For a moderately sized model, any number of numerical simulations can be run and almost unlimited amounts of simulation data can be stored with modern high speed and high capacity computers. However, more data does not necessarily lead to more insight. The challenge is to maximise discovery, overview and statistical power, while minimising work and risk of over-interpretation. Multivariate data modelling in latent variables has proven to be a highly useful approach for extracting and displaying the main co-variations in high-dimensional response profiles.

In the present case, we chose a pragmatic explorative approach, involving qualitative methods that facilitate the detection and conceptualisation of novel phenomena, and quantitative methods that permit modelling, prediction, validation and interpretation. For each stage in our approach there exist general and well-documented methods that have proved their efficiency and reliability in a large number of applications. As others have experienced before us in various settings, the human visual system combined with a task-specific vocabulary is a scientifically reliable and superbly versatile tool [15] for finding, quantifying and communicating regular as well as irregular patterns. For example, we discovered the pattern type "two-headedness" (short, crooked "worms" with two black "heads" connected by a gray "body" on a white background, Figure 2D) because the Class-III parameter combination showed abnormally high scores of the sensory descriptor MultiShade in the 50 × 50 lattice in the first sensory experiment. Once this feature was discovered, we developed a specific term, "Two-headedness" for it, with the descriptor Twoheadedness. The sensory panellists were "calibrated" (trained on reference images) for this trait to ensure intersubjectivity and repeatability. Then it was quantified along with the other sensory descriptors in the second sensory experiment (Figure 5), which allowed it to be compared to the differentiation diagram (Figure 7). Prior to its detection, it was difficult to pick up this strange feature by the automatic computerised image analysis. But after having discovered it during the sensory assessments we were able to construct a specific mathematical image analysis filter that quantifies it. This will be described elsewhere.

Our set of descriptors is clearly not sufficient to describe or classify all images generated by the model. That was never our goal. We selected those descriptors that we found best suited to describe those pattern features that after the initial scans appeared to be most interesting to us. Models are always constructed with a purpose, and the researcher's interest will in general be focused on those aspects of the images that are relevant for this purpose. A need for extensive investigations of complex model arises simply because one cannot say in advance how the model will behave and which behaviours may turn out to be of interest and importance.

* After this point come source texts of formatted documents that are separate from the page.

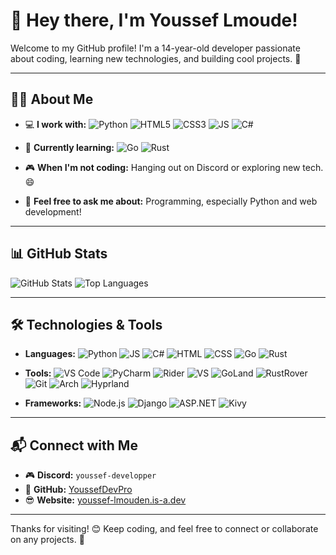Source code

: # 👋 Hey there, I'm Youssef Lmoude!

Welcome to my GitHub profile! I'm a 14-year-old developer passionate about coding, learning new technologies, and building cool projects. 🚀  

---

## 🧑‍💻 About Me
- 💻 **I work with:** ![Python](https://img.shields.io/badge/-Python-3776AB?logo=python&logoColor=white&style=flat-square) ![HTML5](https://img.shields.io/badge/-HTML5-E34F26?logo=html5&logoColor=white&style=flat-square) ![CSS3](https://img.shields.io/badge/-CSS3-1572B6?logo=css3&logoColor=white&style=flat-square) ![JS](https://img.shields.io/badge/-JS-F7DF1E?logo=javascript&logoColor=black&style=flat-square) ![C#](https://img.shields.io/badge/-C%23-239120?logo=c-sharp&logoColor=white&style=flat-square)


- 🌱 **Currently learning:** ![Go](https://img.shields.io/badge/-Go-00ADD8?logo=go&logoColor=white&style=flat-square) ![Rust](https://img.shields.io/badge/-Rust-000000?logo=rust&logoColor=white&style=flat-square)


- 🎮 **When I'm not coding:** Hanging out on Discord or exploring new tech. 😄  
- 💬 **Feel free to ask me about:** Programming, especially Python and web development!

---

## 📊 GitHub Stats
![GitHub Stats](https://github-readme-stats.vercel.app/api?username=YoussefDevPro&show_icons=true&theme=radical)  ![Top Languages](https://github-readme-stats.vercel.app/api/top-langs/?username=YoussefDevPro&layout=compact&theme=radical)

---

## 🛠️ Technologies & Tools
- **Languages:** ![Python](https://img.shields.io/badge/-Python-3776AB?logo=python&logoColor=white&style=flat-square) ![JS](https://img.shields.io/badge/-JS-F7DF1E?logo=javascript&logoColor=black&style=flat-square) ![C#](https://img.shields.io/badge/-C%23-239120?logo=c-sharp&logoColor=white&style=flat-square) ![HTML](https://img.shields.io/badge/-HTML-E34F26?logo=html5&logoColor=white&style=flat-square) ![CSS](https://img.shields.io/badge/-CSS-1572B6?logo=css3&logoColor=white&style=flat-square) ![Go](https://img.shields.io/badge/-Go-00ADD8?logo=go&logoColor=white&style=flat-square) ![Rust](https://img.shields.io/badge/-Rust-000000?logo=rust&logoColor=white&style=flat-square)


- **Tools:** ![VS Code](https://img.shields.io/badge/-VS%20Code-007ACC?logo=visual-studio-code&logoColor=white&style=flat-square) ![PyCharm](https://img.shields.io/badge/-PyCharm-000000?logo=pycharm&logoColor=white&style=flat-square) ![Rider](https://img.shields.io/badge/-Rider-000000?logo=rider&logoColor=white&style=flat-square) ![VS](https://img.shields.io/badge/-VS-5C2D91?logo=visual-studio&logoColor=white&style=flat-square) ![GoLand](https://img.shields.io/badge/-GoLand-000000?logo=goland&logoColor=white&style=flat-square) ![RustRover](https://img.shields.io/badge/-RustRover-000000?logo=rust&logoColor=white&style=flat-square) ![Git](https://img.shields.io/badge/-Git-F05032?logo=git&logoColor=white&style=flat-square) ![Arch](https://img.shields.io/badge/-Arch-1793D1?logo=arch-linux&logoColor=white&style=flat-square) ![Hyprland](https://img.shields.io/badge/-Hyprland-0A1318?logo=linux&logoColor=white&style=flat-square)


- **Frameworks:** ![Node.js](https://img.shields.io/badge/-Node.js-339933?logo=node.js&logoColor=white&style=flat-square) ![Django](https://img.shields.io/badge/-Django-092E20?logo=django&logoColor=white&style=flat-square) ![ASP.NET](https://img.shields.io/badge/-ASP.NET-512BD4?logo=dotnet&logoColor=white&style=flat-square) ![Kivy](https://img.shields.io/badge/-Kivy-4A4A4A?logo=kivy&logoColor=white&style=flat-square)


---

## 📬 Connect with Me
- 🎮 **Discord:** `youssef-developper`  
- 🐙 **GitHub:** [YoussefDevPro](https://github.com/YoussefDevPro)  
- 😎 **Website:** [youssef-lmouden.is-a.dev](https://youssef-lmouden.is-a.dev)  

---

Thanks for visiting! 😊 Keep coding, and feel free to connect or collaborate on any projects. 🚀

It seems that our approach promotes effective investigation of the outcomes of pattern-generating models (and possibly of complex mathematical models in general), and is characterised by a number of attractive features. It is cost-effective: initially screening many conditions by low-cost, but non-specific profiling test methods, and then pursuing selected conditions by more informative methods. It is statistically stable: only relationships that show predictive ability in "secret" simulation (cross-validation) are accepted. It is focused: searching for a description of only those properties of the original model that are of interest, ignoring all irrelevant details and leading to an enormous phase space reduction. It is wide-ranging: yielding an overview as well as the ability to predict details. It is analytic: providing an explanation of the dominant pattern features in terms of properties of the original model, i.e. of the real system that is being modelled. It is adaptive: if the researchers' attention should be turned towards other or additional features, the model can be adapted or replaced by another system-level model generated in the same fashion. It is inter-subjective: using standardised and well-tested methods from sensory science and chemometrics helps to keep subjectivity due to the researchers' individual bias and preferences to a minimum. It leads to a system level model: seeking a description and understanding of the emergent phenomena and features of the patterns that are the result of the system as a whole and that only have meaning on the level of the system itself, and relating the relevant characteristics of the final patterns directly to the system parameters without specifying the levels of every single cell. As far as the relevant features of the final, stable patterns are concerned, the system-level model replaces the original ODE-based pattern-generating model. Given a set of parameter values, we can predict the corresponding type of pattern without actually integrating the system, and given a pattern, we can predict the parameter domains leading to it.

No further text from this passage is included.